Sydney, Dec 11 Australia’s largest telecommunications company has been fined over an emergency services network disruption. The Australian Communications and Media Authority (ACMA) on Wednesday announced a three million Australian dollar ($1.9 million) fine for Telstra for failing to comply with emergency call rules during an outage of Australia’s triple zero network in March. As the national operator of the triple zero service, Telstra is required to meet obligations in relation to the handling and transfer of calls made to the emergency service number, reports Xinhua news agency.
ACMA found 473 breaches of the rules during a March 1 incident in which Telstra’s Triple Zero call centre was hampered in transferring calls to emergency services for 90 minutes. The investigation found that 127 calls during that period were not transferred to emergency services because Telstra neglected to update its backup phone data. ACMA said the remaining 346 calls were successfully transferred, but Telstra failed to provide the caller’s digital location information to emergency service organizations. “Telstra, as the emergency call provider, is at the centre of this critical public safety service. As such, it must have fail-safe systems and processes in place at all times.
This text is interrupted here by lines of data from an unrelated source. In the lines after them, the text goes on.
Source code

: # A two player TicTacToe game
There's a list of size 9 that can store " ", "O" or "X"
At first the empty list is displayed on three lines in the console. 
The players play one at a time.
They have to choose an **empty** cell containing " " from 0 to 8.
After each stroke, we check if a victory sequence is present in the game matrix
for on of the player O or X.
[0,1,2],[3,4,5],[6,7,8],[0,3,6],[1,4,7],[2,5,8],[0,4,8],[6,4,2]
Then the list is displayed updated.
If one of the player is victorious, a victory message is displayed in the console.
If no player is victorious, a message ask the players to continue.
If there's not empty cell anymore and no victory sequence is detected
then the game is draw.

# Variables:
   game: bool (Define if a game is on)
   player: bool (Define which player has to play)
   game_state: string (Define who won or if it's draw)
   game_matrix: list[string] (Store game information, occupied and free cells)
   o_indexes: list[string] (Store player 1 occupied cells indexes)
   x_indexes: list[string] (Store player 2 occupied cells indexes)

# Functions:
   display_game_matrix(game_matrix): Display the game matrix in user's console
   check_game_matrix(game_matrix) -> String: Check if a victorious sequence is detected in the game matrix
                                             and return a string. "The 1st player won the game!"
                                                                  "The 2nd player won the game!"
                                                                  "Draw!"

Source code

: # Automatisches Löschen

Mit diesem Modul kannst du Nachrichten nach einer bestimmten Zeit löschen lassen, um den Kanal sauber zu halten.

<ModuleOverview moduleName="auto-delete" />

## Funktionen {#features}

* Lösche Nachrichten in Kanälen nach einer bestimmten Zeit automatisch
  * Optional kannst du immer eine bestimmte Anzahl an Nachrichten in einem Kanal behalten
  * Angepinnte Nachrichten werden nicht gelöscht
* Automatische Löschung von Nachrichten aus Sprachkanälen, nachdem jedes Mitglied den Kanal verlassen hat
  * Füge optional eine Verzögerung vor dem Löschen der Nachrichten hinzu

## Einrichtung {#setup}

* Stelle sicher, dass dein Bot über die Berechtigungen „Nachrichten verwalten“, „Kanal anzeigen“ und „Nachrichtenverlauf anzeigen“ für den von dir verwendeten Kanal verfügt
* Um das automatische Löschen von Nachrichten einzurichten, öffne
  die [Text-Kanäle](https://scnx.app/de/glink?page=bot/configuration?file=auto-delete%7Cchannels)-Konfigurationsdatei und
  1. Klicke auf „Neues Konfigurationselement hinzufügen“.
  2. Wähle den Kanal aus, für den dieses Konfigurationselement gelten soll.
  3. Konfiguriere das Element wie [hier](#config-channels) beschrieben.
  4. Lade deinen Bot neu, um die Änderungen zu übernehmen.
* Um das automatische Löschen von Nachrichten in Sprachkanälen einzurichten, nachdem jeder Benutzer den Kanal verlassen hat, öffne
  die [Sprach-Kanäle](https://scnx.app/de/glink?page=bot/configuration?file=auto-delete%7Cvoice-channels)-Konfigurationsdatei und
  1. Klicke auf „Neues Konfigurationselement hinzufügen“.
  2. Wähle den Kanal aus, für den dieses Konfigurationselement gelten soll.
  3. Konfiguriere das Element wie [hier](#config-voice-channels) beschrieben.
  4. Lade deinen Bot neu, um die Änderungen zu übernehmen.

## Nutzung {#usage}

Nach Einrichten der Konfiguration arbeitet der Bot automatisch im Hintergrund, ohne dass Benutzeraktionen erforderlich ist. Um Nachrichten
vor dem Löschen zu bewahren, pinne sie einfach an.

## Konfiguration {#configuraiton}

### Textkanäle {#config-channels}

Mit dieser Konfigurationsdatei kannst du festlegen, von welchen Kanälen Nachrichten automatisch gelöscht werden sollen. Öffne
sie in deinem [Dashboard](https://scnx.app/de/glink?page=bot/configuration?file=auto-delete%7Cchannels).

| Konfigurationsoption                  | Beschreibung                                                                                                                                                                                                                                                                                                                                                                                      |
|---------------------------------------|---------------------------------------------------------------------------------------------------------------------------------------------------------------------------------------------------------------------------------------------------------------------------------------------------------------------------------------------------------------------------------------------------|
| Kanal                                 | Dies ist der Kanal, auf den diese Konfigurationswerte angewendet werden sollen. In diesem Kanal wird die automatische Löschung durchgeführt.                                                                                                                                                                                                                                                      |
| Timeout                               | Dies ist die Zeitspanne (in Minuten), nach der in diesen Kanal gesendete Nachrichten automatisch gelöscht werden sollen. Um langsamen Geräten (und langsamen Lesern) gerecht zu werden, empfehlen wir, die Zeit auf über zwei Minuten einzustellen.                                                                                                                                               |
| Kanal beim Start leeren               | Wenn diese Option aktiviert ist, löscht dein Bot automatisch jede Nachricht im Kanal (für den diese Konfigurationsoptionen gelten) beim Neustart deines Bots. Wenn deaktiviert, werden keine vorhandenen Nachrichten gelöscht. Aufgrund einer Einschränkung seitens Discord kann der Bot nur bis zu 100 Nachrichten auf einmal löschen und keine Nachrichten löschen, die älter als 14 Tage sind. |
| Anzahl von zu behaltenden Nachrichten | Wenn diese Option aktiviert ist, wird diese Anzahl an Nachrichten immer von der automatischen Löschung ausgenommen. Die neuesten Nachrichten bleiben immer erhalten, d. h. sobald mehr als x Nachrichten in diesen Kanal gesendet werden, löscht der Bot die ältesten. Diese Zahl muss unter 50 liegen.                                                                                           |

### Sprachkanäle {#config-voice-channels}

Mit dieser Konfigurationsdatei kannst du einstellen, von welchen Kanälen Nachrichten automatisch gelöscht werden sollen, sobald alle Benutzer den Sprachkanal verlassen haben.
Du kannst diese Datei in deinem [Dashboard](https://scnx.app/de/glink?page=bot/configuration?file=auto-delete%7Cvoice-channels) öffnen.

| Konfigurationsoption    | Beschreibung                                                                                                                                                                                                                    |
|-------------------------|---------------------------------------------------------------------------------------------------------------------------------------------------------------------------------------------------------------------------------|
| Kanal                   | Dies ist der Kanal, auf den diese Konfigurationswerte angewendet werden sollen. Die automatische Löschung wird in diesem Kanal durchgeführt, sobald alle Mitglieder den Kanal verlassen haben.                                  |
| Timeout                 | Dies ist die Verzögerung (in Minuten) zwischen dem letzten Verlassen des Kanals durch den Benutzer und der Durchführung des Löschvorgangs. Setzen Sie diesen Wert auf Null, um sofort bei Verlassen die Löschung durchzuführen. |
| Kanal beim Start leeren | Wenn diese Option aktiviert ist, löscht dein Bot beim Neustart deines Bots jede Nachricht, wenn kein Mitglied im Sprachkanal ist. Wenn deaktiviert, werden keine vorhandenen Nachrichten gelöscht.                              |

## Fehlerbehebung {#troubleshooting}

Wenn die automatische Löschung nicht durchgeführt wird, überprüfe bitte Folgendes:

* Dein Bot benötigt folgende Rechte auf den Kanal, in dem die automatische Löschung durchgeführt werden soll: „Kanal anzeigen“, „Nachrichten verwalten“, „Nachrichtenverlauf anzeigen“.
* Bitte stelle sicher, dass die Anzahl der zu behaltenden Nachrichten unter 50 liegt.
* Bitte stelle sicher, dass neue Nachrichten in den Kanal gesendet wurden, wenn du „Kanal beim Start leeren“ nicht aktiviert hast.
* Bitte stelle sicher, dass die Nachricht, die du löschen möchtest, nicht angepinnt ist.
In this circumstance, its systems and contingency plans failed people in real need,” ACMA member Samantha Yorke said in a statement. She said that Telstra has been open and apologetic about the outage and has taken steps to prevent a similar incident in the future. Optus, Australia’s second-largest telecommunications provider, was fined 12 million AUD ($7.6 million) in November by ACMA after thousands of customers were unable to call triple zero during an unprecedented outage in November 2023.